THE WASHINGTON POST - Mais uma vez, os fiéis subiram os degraus da Catedral Nacional de Washington e entraram em sua nave. O coro cantava, as pessoas sorriam e a luz matinal de fevereiro era filtrada pelos vitrais. Muitos, ao que parecia, estavam ansiosos para compartilhar o serviço dominical com uma pessoa em particular.
Já se passaram 12 dias desde que a Reverenda Mariann E. Budde, bispa episcopal de Washington, implorou ao presidente Donald Trump que “tivesse misericórdia” dos imigrantes, das crianças LGBTQ e de outros que poderiam estar assustados com seu retorno ao poder.

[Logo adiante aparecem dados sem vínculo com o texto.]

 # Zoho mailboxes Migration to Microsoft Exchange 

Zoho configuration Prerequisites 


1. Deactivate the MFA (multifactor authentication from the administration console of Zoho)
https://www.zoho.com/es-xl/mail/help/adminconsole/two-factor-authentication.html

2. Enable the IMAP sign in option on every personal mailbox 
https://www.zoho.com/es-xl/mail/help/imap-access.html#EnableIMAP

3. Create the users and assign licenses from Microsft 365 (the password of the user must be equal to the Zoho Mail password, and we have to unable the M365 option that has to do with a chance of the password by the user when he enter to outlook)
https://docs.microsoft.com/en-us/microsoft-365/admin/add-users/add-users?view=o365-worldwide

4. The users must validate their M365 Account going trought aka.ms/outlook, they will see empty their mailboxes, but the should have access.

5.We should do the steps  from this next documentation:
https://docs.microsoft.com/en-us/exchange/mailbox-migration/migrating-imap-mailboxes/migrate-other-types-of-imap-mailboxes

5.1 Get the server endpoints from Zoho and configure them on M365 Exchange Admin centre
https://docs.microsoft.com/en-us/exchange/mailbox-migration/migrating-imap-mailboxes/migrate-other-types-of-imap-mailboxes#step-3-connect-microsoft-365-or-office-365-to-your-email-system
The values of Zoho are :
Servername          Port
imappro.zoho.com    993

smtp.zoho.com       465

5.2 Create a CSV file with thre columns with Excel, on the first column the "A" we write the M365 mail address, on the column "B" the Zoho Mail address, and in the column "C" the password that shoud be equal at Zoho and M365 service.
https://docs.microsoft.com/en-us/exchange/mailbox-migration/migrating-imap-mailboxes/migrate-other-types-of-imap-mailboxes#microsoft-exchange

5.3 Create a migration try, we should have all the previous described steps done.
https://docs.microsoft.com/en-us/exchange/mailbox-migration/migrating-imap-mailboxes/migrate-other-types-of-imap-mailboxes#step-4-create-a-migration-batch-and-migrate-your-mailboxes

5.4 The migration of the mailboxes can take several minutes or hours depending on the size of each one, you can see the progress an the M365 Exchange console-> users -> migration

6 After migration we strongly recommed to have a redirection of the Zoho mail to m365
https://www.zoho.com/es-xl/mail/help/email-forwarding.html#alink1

Doze dias desde que a tempestade midiática começou. Doze dias desde que elogios começaram a chegar de todo o mundo — e também o ódio. Doze dias desde que um membro da Câmara dos EUA pediu que a bispa, nascida em Nova Jersey, fosse “adicionada à lista de deportação”.

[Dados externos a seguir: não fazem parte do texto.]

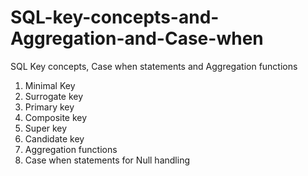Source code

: # SQL-key-concepts-and-Aggregation-and-Case-when
SQL Key concepts, Case when statements and Aggregation functions
1. Minimal Key
2. Surrogate key
3. Primary key
4. Composite key
5. Super key
6. Candidate key
7. Aggregation functions
8. Case when statements for Null handling

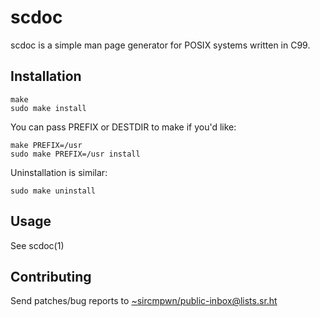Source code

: # scdoc

scdoc is a simple man page generator for POSIX systems written in C99.

## Installation

    make
    sudo make install

You can pass PREFIX or DESTDIR to make if you'd like:

    make PREFIX=/usr
    sudo make PREFIX=/usr install

Uninstallation is similar:

    sudo make uninstall

## Usage

See scdoc(1)

## Contributing

Send patches/bug reports to [~sircmpwn/public-inbox@lists.sr.ht][mailing-list]

[mailing-list]: mailto:~sircmpwn/public-inbox@lists.sr.ht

Agora, Budde caminhava até o altar para seu primeiro serviço público na catedral desde aquele sermão, o evento final da cerimônia de posse de Trump. Os fiéis esticavam o pescoço e ficavam na ponta dos pés. Estendiam os braços para tirar uma foto.
“O Senhor esteja com vocês”, disse Budde, de 65 anos, a primeira mulher eleita para sua posição. “E também contigo”, respondeu a multidão.
Seu apelo direto a Trump naquele dia de janeiro — cerca de 24 horas depois que ele assumiu o cargo mais alto do país pela segunda vez — desencadeou uma enxurrada de reações. Foi um momento de catarse política? Um ato de resistência pública? Uma politização inapropriada do púlpito? Para Budde, foi uma expressão da teologia cristã básica. ”Estava enraizado em Jesus”, disse ela, “não em uma agenda partidária”.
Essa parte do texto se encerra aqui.